• INSTRUCTIONS TO FOLLOW:
Once the line containing "## Licensing" is found, copy it and each subsequent line exactly. Stop at the end of the records below.

• Source texts of formatted documents:
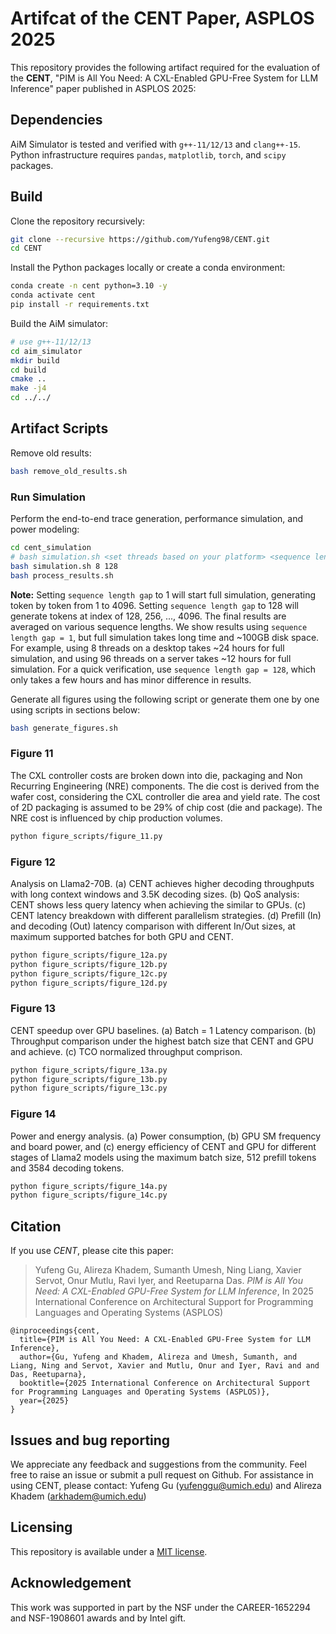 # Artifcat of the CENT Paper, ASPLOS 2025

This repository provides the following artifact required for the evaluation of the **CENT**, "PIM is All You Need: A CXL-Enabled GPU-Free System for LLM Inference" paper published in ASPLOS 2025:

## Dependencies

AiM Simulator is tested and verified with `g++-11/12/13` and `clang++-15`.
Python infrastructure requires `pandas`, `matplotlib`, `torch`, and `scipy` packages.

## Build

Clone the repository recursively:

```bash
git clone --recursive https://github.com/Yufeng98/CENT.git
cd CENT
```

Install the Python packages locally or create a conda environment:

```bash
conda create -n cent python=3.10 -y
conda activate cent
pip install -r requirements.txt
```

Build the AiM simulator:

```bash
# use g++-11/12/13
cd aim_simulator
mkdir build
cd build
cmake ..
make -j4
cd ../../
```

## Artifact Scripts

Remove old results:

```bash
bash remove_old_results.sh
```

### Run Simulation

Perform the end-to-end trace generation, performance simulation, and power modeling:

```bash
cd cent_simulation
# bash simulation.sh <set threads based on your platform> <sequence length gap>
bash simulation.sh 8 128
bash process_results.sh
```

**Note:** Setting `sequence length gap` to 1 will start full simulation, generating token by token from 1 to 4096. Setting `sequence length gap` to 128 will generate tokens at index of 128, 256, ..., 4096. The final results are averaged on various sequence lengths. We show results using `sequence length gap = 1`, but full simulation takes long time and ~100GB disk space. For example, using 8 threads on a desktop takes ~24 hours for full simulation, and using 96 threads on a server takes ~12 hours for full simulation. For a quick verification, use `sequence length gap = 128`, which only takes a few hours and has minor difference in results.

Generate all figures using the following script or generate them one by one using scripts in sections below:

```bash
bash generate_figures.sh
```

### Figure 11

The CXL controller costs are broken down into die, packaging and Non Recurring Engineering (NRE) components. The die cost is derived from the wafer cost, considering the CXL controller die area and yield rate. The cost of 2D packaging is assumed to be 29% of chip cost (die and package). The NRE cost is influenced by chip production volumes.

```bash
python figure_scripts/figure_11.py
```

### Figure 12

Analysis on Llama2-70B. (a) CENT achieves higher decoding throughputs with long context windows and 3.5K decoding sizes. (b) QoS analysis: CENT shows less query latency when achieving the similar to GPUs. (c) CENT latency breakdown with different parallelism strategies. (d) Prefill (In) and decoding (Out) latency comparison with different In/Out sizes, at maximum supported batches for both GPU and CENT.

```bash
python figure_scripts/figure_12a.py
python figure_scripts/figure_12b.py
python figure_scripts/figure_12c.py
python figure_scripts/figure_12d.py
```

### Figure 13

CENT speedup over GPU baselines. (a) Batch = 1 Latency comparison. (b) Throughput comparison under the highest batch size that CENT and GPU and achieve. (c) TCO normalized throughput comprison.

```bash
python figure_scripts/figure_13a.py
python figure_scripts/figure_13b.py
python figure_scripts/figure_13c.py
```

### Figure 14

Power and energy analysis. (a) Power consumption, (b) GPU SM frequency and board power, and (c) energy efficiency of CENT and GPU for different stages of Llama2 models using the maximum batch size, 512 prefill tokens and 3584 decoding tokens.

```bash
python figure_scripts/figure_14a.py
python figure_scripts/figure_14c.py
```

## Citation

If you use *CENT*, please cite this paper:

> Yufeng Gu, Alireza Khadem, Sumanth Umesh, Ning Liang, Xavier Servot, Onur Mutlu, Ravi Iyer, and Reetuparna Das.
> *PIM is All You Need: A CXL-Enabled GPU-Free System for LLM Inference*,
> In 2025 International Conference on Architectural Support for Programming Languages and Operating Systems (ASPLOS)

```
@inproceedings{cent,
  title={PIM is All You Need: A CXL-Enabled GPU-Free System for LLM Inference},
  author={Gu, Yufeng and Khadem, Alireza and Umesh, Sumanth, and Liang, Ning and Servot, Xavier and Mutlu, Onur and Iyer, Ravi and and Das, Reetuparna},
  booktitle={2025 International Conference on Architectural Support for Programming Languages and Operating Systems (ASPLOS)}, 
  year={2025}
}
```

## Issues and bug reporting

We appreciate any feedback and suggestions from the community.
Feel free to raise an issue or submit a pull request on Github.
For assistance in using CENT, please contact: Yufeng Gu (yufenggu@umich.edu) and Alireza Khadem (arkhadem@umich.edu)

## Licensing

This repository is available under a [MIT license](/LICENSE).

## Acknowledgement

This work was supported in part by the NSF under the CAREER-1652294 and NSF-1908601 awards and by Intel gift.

• ANSWER TO THIS EXERCISE:
## Licensing

This repository is available under a [MIT license](/LICENSE).

## Acknowledgement

This work was supported in part by the NSF under the CAREER-1652294 and NSF-1908601 awards and by Intel gift.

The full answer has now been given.